5-Times STS test was implemented to measure the transfer skill. The baseline values of Mean ± SD was 0.47 ± 0.51. The analysis post intervention showed a difference of 2.90 (Mean ± SD: 3.47 ± 0.51) with 95% CI (2.91 to 3.03) and t-value of about 107.00 (P=<0.001) (Table 3) (Figure 9).

Figure 9: 5 Times STS.

Stroke is described as a neurological deficit associated to acute focal injury of the central nervous system due to a vascular cause. The STS task is the change in body posture from sitting to standing. Stroke can have a profound effect on the execution of the STS movement. A crossover interventional study (2012) on the effect of motor imagery to perform STS task and perform reach and grasp by stroke patients showed a significant decrease in the values of STS duration [16].

The findings of a clinical trial (2010) on the outcome of MI training on symmetrical use of knee extensors for STS activity in stoke patients showed increased EMG activation during STS task. The findings suggested that MI improved symmetrical use of knee extensors while performing STS [17]. The findings of a comparative study (2017) showed significant results in Motor re- learning program group than Proprioceptive neuromuscular facilitation group. MRP improved fundamental mobility of STS and ambulation in chronic stroke subjects according to the results [6]. The present study was performed to compare outcome of MI and MRP on STS activity in stroke.

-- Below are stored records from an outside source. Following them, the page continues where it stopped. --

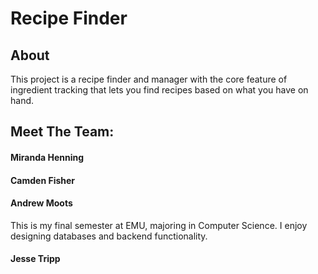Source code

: # Recipe Finder
## About
This project is a recipe finder and manager with the core feature of ingredient tracking that lets you find recipes based on what you have on hand.

## Meet The Team:
#### Miranda Henning

#### Camden Fisher

#### Andrew Moots
This is my final semester at EMU, majoring in Computer Science. I enjoy designing databases and backend functionality.

#### Jesse Tripp
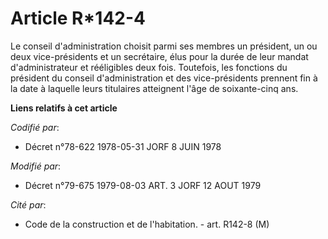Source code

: # Article R*142-4

Le conseil d'administration choisit parmi ses membres un président, un ou deux vice-présidents et un secrétaire, élus pour la
durée de leur mandat d'administrateur et rééligibles deux fois. Toutefois, les fonctions du président du conseil
d'administration et des vice-présidents prennent fin à la date à laquelle leurs titulaires atteignent l'âge de soixante-cinq
ans.

**Liens relatifs à cet article**

_Codifié par_:

  - Décret n°78-622 1978-05-31 JORF 8 JUIN 1978

_Modifié par_:

  - Décret n°79-675 1979-08-03 ART. 3 JORF 12 AOUT 1979

_Cité par_:

  - Code de la construction et de l'habitation. - art. R142-8 (M)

The impact of motor re-learning program with motor imagery was analyzed by the outcome measures and greater reduction in sensory-motor impairment, a significant improvement in motor function, better clarity of the image and the intensity of sensation of movements, also the patients were able to perform sit-to-stand activity which enhanced their transfer skill.

The study was unable to provide better evidence as it was carried out on small sample size. Since there was no comparison with other methods of treatment, this study can lead to underestimation or overestimation of the effects of the intervention. Further studies are needed to compare with other methods of treatment in order to find the feasible program of rehabilitation. This integrated approach can also be used as an intervention for other conditions like Parkinsonism, multiple sclerosis as well as upper limb rehabilitations of stroke.

The combined program of MI & MRP was designed to improve STS activity in stroke patients. Improvement was seen in motor function and the patient’s potential to carry out STS. The use of cognitive & goal-oriented approach found to restore upright standing in patients with stroke which also aided in transfer activities and ADL.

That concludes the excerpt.